You need to go to see the movie Bully.

You need to fill up the minivan, the truck, the car, the bus, walk, run, and just go to see the movie Bully.

You need to take your kids and your grand-kids and your nieces and nephews. You need to take the church groups and the Little League team and the chess club and the Gay-Straight Alliance club and the scout troop. You need to go if you’re a teacher or a parent or a coach or bus driver.

You need to go. It’s that important. Really. That important.

The movie will be one of the most wrenching, unsettling, powerful, important films you may ever see. The language in the movie is strong language. It is the language of hate. The situations are disturbing and not a manufactured creature of Hollywood.

The video is real made by an almost invisible photographer who simply follows the children and the adults in their lives with a small camera, capturing what is too often hidden.

Bully is game changing in the way we think about and act on childhood bullying. What changes is the belief that bullying is simply a case of Kids Will Be Kids. Children are dying, and this movie tells the truth we don’t want to hear, but must hear.

As a companion to the film, I suggest you also visit Because the movie will starkly show the truth of bullying; it makes us aware, but we don’t want to stop there. Awareness must lead to action.

Research shows that 93% of schools now have policies against bullying. Fine. Good.

But when those school employees were asked if they’ve ever received training on how to intervene in a bullying situation, only half say that they have ever received training on how to deal with bullying.

Which means most of us would turn to what our mothers told us when we experienced teasing or bullying when small. My mom told me as I told my sons, “Just ignore them and they’ll go away.”

This is a big, fat Don’t.

When a child tells an adult about being bullied and hears “Just ignore them, and they’ll go away,” the message that is delivered is, “I’m just going to ignore you, and you’ll go away.”

The child is being told, “I don’t intend to help you; this isn’t serious; no biggy.”

And when a child can’t take it anymore and doesn’t think that any adult cares, that’s when a desperate child can resort to an act of desperation. And even those children who don’t end up in a news story end up being tortured by the memory of being bullied for the rest of their lives. No good comes from ignoring a bullied child.

So what are the Do’s?stop bullying

Do step in.
It’s an adult’s place to intervene. Bullying is not a childish game.

Do separate them.
Don’t question children in front of each other. The bully can be dangerous. Bystanders may be intimidated. Question children privately and separately and you’re more likely to get a more complete picture of what’s happening.

Do be calm and respectful
and model for the children the gravity of bullying and that you intend to get to the bottom of it and you intend to stop it.

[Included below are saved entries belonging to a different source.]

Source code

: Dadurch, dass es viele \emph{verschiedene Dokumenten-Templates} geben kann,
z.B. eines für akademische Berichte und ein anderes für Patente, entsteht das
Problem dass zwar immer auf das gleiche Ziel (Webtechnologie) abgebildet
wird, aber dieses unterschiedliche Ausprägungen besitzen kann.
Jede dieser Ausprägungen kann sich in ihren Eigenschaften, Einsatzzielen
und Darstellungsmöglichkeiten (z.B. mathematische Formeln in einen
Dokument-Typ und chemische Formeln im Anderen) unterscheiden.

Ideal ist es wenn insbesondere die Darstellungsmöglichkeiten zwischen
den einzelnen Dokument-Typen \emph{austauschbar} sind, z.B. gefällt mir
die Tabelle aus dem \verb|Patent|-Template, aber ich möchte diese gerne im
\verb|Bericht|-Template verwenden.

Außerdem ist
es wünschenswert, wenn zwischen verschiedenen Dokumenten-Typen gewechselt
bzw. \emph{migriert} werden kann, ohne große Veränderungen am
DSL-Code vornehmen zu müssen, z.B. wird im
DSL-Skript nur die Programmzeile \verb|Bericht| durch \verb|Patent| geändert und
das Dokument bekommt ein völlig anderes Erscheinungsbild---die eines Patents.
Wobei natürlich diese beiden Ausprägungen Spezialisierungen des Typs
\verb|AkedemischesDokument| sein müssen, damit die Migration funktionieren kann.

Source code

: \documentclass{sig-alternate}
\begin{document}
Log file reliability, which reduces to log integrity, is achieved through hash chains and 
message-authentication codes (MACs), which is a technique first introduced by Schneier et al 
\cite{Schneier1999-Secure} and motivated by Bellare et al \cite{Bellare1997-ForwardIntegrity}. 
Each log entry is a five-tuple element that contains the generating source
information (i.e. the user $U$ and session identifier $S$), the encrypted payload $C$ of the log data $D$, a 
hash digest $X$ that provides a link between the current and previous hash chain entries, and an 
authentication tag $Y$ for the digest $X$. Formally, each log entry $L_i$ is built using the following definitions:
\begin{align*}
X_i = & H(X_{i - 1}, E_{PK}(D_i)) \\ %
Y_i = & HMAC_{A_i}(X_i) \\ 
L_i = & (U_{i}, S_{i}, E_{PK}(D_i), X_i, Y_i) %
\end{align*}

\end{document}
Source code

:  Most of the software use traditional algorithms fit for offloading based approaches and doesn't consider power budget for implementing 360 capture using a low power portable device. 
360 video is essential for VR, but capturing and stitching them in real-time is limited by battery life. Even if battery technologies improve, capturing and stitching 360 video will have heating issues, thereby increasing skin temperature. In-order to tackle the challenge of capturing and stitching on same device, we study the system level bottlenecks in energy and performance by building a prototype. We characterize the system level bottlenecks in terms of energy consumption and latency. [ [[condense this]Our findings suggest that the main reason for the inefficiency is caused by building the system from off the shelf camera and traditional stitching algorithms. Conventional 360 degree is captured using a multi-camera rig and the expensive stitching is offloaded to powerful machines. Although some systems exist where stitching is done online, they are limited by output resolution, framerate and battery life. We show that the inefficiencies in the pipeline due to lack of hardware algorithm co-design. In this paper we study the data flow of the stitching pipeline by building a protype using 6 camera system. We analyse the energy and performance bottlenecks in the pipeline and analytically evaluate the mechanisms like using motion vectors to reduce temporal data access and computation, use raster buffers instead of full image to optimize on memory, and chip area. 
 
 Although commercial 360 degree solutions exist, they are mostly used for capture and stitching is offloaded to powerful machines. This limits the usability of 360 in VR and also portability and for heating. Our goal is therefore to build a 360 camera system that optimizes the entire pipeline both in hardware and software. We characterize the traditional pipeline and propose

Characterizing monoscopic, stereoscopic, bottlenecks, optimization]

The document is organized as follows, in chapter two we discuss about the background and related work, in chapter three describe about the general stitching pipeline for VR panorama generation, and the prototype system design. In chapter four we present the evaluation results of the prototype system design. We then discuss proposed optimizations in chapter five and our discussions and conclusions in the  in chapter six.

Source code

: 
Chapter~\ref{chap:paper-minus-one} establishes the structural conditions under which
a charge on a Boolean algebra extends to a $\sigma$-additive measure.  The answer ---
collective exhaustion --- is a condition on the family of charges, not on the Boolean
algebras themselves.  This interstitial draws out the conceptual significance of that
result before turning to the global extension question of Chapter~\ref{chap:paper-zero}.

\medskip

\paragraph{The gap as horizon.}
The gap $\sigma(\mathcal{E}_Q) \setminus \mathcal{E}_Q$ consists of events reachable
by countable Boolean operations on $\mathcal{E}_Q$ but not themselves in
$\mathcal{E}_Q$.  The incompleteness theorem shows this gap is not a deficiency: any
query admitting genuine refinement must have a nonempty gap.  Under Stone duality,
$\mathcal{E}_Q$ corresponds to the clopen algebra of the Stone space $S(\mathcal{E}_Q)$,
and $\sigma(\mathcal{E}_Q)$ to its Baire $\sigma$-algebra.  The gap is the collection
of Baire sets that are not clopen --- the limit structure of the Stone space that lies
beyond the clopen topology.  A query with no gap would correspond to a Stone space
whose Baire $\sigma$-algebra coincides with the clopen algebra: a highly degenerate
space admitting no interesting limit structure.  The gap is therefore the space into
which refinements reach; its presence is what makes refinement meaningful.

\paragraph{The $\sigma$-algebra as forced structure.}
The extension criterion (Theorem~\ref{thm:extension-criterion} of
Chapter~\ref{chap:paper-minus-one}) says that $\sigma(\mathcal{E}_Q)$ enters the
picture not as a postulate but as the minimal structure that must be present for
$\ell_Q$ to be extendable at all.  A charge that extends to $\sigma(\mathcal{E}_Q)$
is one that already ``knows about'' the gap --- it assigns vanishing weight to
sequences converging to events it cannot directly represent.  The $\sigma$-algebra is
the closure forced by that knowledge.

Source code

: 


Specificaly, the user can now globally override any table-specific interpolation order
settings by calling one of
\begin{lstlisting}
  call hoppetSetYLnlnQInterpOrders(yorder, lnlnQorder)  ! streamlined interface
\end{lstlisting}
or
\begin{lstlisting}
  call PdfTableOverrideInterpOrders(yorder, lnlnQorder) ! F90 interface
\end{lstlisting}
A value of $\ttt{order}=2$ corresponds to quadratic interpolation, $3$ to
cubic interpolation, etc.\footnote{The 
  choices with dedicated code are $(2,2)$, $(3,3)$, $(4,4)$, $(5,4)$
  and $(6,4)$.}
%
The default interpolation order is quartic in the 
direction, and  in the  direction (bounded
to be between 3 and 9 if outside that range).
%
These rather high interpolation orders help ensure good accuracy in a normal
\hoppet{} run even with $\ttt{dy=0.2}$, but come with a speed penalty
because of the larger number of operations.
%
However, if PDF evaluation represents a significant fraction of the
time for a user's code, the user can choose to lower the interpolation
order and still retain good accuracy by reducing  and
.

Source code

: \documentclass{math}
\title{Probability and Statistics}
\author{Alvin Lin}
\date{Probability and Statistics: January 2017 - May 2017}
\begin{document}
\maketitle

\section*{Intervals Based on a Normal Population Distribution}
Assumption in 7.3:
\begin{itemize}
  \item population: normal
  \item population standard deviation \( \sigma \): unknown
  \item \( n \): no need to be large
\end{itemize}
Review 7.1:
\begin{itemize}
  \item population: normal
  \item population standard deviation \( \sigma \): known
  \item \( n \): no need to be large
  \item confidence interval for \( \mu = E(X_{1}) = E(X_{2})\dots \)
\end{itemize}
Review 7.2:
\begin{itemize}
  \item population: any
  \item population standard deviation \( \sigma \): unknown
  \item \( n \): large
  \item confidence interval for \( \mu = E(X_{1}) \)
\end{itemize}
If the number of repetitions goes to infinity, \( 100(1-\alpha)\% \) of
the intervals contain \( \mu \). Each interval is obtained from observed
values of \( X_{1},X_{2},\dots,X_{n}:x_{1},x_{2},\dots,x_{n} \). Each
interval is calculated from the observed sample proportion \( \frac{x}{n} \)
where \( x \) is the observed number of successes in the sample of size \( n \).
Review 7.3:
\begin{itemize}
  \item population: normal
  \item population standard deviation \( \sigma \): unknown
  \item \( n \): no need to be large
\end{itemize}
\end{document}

Do tell the bullied child,
“I’m glad you told me about this. This is very serious. I am going to make sure no one hurts you. No one deserves to be bullied.

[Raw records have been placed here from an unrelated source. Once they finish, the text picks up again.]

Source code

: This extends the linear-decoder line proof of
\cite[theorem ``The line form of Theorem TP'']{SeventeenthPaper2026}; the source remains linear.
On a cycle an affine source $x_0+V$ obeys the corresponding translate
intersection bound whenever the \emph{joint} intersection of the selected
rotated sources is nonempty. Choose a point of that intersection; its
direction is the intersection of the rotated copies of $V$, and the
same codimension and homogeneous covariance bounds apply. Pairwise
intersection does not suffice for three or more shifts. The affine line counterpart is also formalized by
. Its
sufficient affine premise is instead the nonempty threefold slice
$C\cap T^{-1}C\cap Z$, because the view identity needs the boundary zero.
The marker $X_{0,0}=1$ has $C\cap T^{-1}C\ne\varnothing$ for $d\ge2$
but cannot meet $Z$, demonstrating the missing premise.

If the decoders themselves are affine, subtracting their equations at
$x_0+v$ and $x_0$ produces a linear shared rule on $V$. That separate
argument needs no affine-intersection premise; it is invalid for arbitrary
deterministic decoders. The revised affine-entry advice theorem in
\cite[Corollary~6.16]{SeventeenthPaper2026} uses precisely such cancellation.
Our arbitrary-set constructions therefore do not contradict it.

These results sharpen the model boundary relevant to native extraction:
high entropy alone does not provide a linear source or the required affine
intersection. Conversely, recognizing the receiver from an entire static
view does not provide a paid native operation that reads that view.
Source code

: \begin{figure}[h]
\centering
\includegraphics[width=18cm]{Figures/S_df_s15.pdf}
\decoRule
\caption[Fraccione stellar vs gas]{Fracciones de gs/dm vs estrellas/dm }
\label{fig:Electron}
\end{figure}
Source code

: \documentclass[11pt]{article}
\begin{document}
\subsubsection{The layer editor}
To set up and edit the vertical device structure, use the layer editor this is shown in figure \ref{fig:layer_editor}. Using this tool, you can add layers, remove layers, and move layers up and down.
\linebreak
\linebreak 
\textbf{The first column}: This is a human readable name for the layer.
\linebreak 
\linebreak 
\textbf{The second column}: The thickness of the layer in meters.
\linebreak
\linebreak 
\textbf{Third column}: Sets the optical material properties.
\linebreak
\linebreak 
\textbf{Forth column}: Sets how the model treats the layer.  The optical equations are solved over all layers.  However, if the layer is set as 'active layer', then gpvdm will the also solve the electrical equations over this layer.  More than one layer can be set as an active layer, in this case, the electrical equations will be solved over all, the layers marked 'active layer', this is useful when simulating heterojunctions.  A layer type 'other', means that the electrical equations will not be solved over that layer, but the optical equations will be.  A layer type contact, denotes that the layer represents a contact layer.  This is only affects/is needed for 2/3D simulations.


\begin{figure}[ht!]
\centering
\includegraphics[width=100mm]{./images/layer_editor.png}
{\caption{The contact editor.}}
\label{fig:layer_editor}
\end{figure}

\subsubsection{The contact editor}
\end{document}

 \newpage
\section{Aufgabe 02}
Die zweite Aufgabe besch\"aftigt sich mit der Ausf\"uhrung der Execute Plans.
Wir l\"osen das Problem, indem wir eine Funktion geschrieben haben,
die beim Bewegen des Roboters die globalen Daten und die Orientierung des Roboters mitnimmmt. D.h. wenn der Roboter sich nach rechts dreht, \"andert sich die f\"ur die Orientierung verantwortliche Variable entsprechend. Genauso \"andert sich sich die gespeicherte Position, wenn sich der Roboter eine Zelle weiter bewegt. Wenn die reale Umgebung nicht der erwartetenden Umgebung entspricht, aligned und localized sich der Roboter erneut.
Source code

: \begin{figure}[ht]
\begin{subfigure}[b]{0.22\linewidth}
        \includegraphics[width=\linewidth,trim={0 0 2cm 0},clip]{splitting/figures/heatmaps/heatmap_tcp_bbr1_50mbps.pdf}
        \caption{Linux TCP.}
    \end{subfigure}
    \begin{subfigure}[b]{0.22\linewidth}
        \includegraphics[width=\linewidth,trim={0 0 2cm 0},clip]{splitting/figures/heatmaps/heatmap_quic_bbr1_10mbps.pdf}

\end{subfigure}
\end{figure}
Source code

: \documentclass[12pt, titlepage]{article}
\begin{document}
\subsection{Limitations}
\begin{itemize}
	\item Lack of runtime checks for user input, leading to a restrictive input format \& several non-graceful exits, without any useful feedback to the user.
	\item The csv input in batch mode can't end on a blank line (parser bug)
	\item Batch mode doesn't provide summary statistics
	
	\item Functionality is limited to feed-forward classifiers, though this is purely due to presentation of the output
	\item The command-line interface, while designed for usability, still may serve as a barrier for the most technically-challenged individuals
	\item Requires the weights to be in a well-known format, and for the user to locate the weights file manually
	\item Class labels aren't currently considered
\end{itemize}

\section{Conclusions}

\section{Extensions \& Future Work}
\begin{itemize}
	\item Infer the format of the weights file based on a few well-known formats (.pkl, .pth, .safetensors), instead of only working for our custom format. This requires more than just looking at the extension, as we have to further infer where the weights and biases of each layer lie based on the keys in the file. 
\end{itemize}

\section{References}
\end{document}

The truth is, it is very hard to immediately stop a bully from bullying again. But the bigger truth of this final Do is that the bullied child knows immediately that he or she is not alone. You cannot imagine how powerful this is. The bullied child hears, “Someone is going to help me. Someone says I don’t deserve to be bullied. I am not all by myself.”

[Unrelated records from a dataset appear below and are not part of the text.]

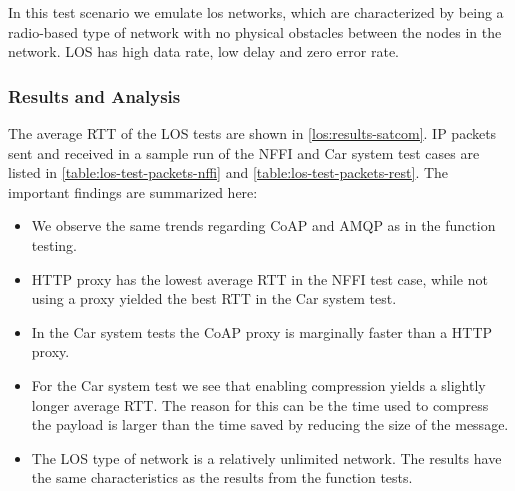 In this test scenario we emulate \gls{los} networks, which are characterized by
being a radio-based type of network with no physical obstacles between the nodes
in the network. LOS has high data rate, low delay and zero error rate.

\subsubsection{Results and Analysis}

The average RTT of the LOS tests are shown in \cref{los:results-satcom}. IP
packets sent and received in a sample run of the NFFI and Car system test cases
are listed in \cref{table:los-test-packets-nffi} and
\cref{table:los-test-packets-rest}. The important findings are summarized here:

\begin{itemize}

    \item We observe the same trends regarding CoAP and AMQP as in the function
    testing.

    \item HTTP proxy has the lowest average RTT in the NFFI test case, while not
    using a proxy yielded the best RTT in the Car system test.

    \item In the Car system tests the CoAP proxy is marginally faster than a
    HTTP proxy.

    \item For the Car system test we see that enabling compression yields a
    slightly longer average RTT. The reason for this can be the time used to
    compress the payload is larger than the time saved by reducing the size of
    the message.

    \item The LOS type of network is a relatively unlimited network. The results
    have the same characteristics as the results from the function tests.

\end{itemize}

A bully steals a piece of the victim’s soul. If someone stole that child’s lunch money, there would be a dozen adults making sure the thief was caught and punished and the child was protected. How much more valuable is a child’s soul? How much greater a loss is that child’s self-respect, and sense of safety? Shouldn’t a dozen adults be running to protect those treasures?

So go to the movies. Take your friends and families and watch and become more aware than you might want to be about the children who need just one, caring adult in their lives. But if you are the type of person to see such great need and say to yourself, “Wow. Golly, that’s interesting. Gee, thanks for letting me know.” Then stay home.

If you’re the type of person who says, “I have to do something about this,” then come. Fill up your hearts with these children. And be moved to more than tears. Be moved to act to save them.